Intensive studies were performed during the last few decades for characterizing the RBC aggregation and using it as a parameter for diagnostics and monitoring of the pathological states. Different methods, such as laser beam scattering on blood suspension,^5,6 microscopic image analyses,⁷ measurement of electrical conductivity,⁸ electrophoresis,⁹ and others,¹⁰ were developed to quantify the RBC aggregation. On the other hand, for assessing RBCs interaction mechanism, methods such as micropipette aspiration technique,¹¹ scanning electron microscopy,¹² atomic force microscopy,¹³ and optical tweezers¹⁴ were implemented. However, even though various methods are available, the mechanism of the RBC aggregation still remains unclear.

1.2.

RBC Aggregation-Inducing Factors

It is known that RBC aggregation in a native solution (e.g., autologous plasma) is mainly correlated with the concentration of about 10 proteins, such as fibrinogen, alpha-macroglobulin, C-reactive protein, and gamma-globulin.^15–18 While most of the studies were based on the correlation between protein concentration and RBC aggregation, only a few pointed out the possible importance of the synergetic effect of proteins. The model solutions containing just a few types of proteins were found to be insufficient for initiating the RBC aggregation.^19,20 In an artificial environment, a solution of neutral macromolecules (e.g., dextran) can be used to induce the RBC aggregation that resembles the one that occurs in plasma.²¹ Use of the neutral macromolecules for studying the RBC aggregation is important, because the RBC aggregation is also determined by cellular property that is called “RBC aggregability.”³ This parameter might significantly change during pathology. Aggregability is obtained as a ratio of the RBC aggregation parameter between two groups (e.g., in normal and pathology) in a defined solution, and dextran solution is most widely used for it. Using RBC aggregability allows detecting alterations of the cellular factors affecting the RBC aggregation. Despite the vast amount of the data accumulated, understanding of the underlying processes of the RBC aggregation is still unclear and further fundamental studies of the cell interaction mechanisms are necessary.

1.3.

Interaction Mechanisms of the RBC Aggregation

Currently, most of the studies on the cell interaction mechanism are performed in the neutral macromolecule solutions.²² Although interaction of the cells in these solutions resembles the interaction in plasma, it is simpler because plasma is an electrolyte containing a variety of macromolecules.
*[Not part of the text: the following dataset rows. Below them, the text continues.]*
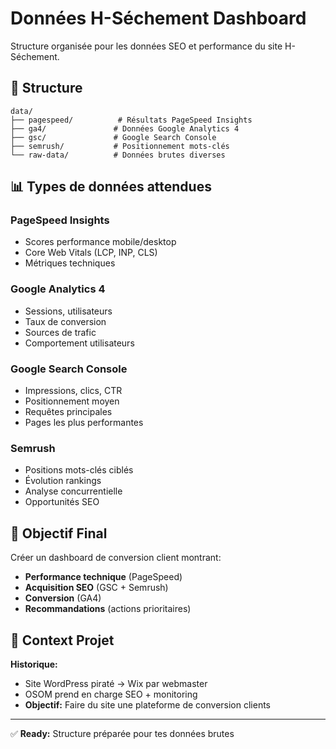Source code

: # Données H-Séchement Dashboard

Structure organisée pour les données SEO et performance du site H-Séchement.

## 📁 Structure

```
data/
├── pagespeed/          # Résultats PageSpeed Insights
├── ga4/               # Données Google Analytics 4
├── gsc/               # Google Search Console
├── semrush/           # Positionnement mots-clés
└── raw-data/          # Données brutes diverses
```

## 📊 Types de données attendues

### PageSpeed Insights
- Scores performance mobile/desktop
- Core Web Vitals (LCP, INP, CLS)
- Métriques techniques

### Google Analytics 4
- Sessions, utilisateurs
- Taux de conversion
- Sources de trafic
- Comportement utilisateurs

### Google Search Console
- Impressions, clics, CTR
- Positionnement moyen
- Requêtes principales
- Pages les plus performantes

### Semrush
- Positions mots-clés ciblés
- Évolution rankings
- Analyse concurrentielle
- Opportunités SEO

## 🎯 Objectif Final

Créer un dashboard de conversion client montrant:
- **Performance technique** (PageSpeed)
- **Acquisition SEO** (GSC + Semrush)  
- **Conversion** (GA4)
- **Recommandations** (actions prioritaires)

## 📝 Context Projet

**Historique:** 
- Site WordPress piraté → Wix par webmaster
- OSOM prend en charge SEO + monitoring
- **Objectif:** Faire du site une plateforme de conversion clients

---

✅ **Ready:** Structure préparée pour tes données brutes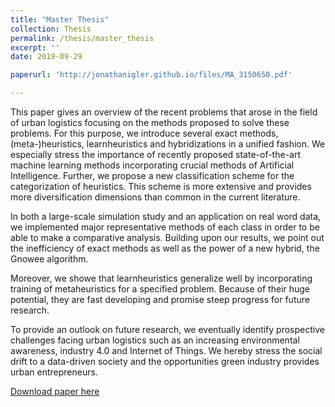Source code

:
 ```yaml
---
title: "Master Thesis"
collection: Thesis
permalink: /thesis/master_thesis
excerpt: ''
date: 2019-09-29

paperurl: 'http://jonathanigler.github.io/files/MA_3150650.pdf'

---
```

This paper gives an overview of the recent problems that arose in the field of urban logistics focusing on the methods proposed to solve these problems. For this purpose, we introduce several exact methods, (meta-)heuristics, learnheuristics and hybridizations in a unified fashion. We especially stress the importance of recently proposed state-of-the-art machine learning methods incorporating crucial methods of Artificial Intelligence. Further, we propose a new classification scheme for the categorization of heuristics. This scheme is more extensive and provides more diversification dimensions than common in the current literature.

In both a large-scale simulation study and an application on real word data, we implemented major representative methods of each class in order to be able to make a comparative analysis. Building upon our results, we point out the inefficiency of exact methods as well as the power of a new hybrid, the Gnowee algorithm.

Moreover, we showe that learnheuristics generalize well by incorporating training of metaheuristics for a specified problem. Because of their huge potential, they are fast developing and promise steep progress for future research.

To provide an outlook on future research, we eventually identify prospective challenges facing urban logistics such as an increasing environmental awareness, industry 4.0 and Internet of Things. We hereby stress the social drift to a data-driven society and the opportunities green industry provides urban entrepreneurs.

[Download paper here](http://jonathanigler.github.io/files/MA_3150650.pdf)

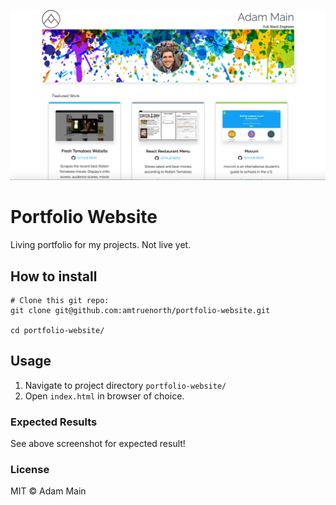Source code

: ![My portfolio site screenshot](images/portfolio-screenshot.png?raw=true "My Portfolio")

# Portfolio Website
Living portfolio for my projects.  Not live yet.

## How to install
```
# Clone this git repo:
git clone git@github.com:amtruenorth/portfolio-website.git

cd portfolio-website/
```

## Usage

1) Navigate to project directory ```portfolio-website/```
2) Open ```index.html``` in browser of choice. 

### Expected Results

See above screenshot for expected result!

### License
MIT © Adam Main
Two different models describing a mechanism of the RBC aggregation were proposed.^21,23 The first one was the “cross-bridge” model describing RBC aggregation based on adsorption of the macromolecules (e.g., dextran) to cell membranes and formation of the cross-bridges connecting adjacent cells.²³ The second one was the “depletion layer” model that describes the cell interaction using a phenomenon of the depletion layer formation.^21,24 In the depletion layer model, macromolecules are depleted near the RBC surface due to the balance of entropy, and when cells get close to each other the depletion layers overlap and osmotic pressure starts to push the cells to each other and forms RBC aggregates.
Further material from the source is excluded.